## [Task instructions]
Below are the records; copy exactly the stretch from the line containing "이상을 사용할 수 있습니다." through the line containing "위치로 경로를 다시 작성합니다.", both ends included, and nothing else.

((

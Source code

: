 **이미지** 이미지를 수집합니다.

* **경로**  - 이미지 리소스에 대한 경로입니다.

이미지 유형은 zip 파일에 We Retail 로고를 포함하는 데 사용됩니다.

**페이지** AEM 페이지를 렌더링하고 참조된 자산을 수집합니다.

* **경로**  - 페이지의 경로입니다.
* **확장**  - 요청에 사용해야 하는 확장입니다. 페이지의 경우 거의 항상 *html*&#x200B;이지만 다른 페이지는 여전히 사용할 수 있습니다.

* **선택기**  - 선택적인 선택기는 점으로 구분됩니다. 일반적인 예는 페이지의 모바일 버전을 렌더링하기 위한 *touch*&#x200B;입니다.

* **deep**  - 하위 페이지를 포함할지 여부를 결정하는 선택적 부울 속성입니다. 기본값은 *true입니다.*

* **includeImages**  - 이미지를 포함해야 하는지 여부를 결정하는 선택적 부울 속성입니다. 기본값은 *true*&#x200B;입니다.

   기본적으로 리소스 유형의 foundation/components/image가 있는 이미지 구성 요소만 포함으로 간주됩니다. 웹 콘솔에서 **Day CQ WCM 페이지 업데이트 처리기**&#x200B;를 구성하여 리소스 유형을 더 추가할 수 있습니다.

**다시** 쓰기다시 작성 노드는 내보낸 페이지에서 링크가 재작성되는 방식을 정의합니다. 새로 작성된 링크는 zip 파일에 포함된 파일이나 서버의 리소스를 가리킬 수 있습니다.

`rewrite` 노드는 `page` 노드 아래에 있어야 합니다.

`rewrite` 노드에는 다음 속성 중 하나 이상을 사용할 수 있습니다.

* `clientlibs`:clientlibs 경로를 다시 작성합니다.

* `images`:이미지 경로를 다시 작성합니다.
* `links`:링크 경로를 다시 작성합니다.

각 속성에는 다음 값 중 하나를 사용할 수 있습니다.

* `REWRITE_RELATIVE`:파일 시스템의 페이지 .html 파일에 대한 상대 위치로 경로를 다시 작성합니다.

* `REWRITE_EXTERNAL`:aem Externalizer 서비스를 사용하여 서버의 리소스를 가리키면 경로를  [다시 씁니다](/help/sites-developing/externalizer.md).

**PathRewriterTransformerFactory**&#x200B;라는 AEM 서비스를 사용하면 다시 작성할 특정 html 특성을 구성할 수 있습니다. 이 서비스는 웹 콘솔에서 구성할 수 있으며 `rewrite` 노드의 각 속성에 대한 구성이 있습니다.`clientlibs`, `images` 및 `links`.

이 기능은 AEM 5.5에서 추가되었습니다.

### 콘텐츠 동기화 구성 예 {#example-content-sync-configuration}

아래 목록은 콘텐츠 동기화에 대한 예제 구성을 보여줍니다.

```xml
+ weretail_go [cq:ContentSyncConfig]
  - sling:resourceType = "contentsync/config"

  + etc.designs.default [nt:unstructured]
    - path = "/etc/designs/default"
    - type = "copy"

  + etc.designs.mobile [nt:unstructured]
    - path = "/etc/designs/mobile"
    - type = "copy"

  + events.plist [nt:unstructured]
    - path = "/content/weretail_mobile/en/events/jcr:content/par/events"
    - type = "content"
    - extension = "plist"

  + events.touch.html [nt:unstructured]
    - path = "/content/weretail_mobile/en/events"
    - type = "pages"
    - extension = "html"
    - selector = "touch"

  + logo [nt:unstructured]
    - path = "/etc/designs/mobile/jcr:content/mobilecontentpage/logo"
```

))

## [Answer box]
`rewrite` 노드에는 다음 속성 중 하나 이상을 사용할 수 있습니다.

* `clientlibs`:clientlibs 경로를 다시 작성합니다.

* `images`:이미지 경로를 다시 작성합니다.
* `links`:링크 경로를 다시 작성합니다.

각 속성에는 다음 값 중 하나를 사용할 수 있습니다.

* `REWRITE_RELATIVE`:파일 시스템의 페이지 .html 파일에 대한 상대 위치로 경로를 다시 작성합니다.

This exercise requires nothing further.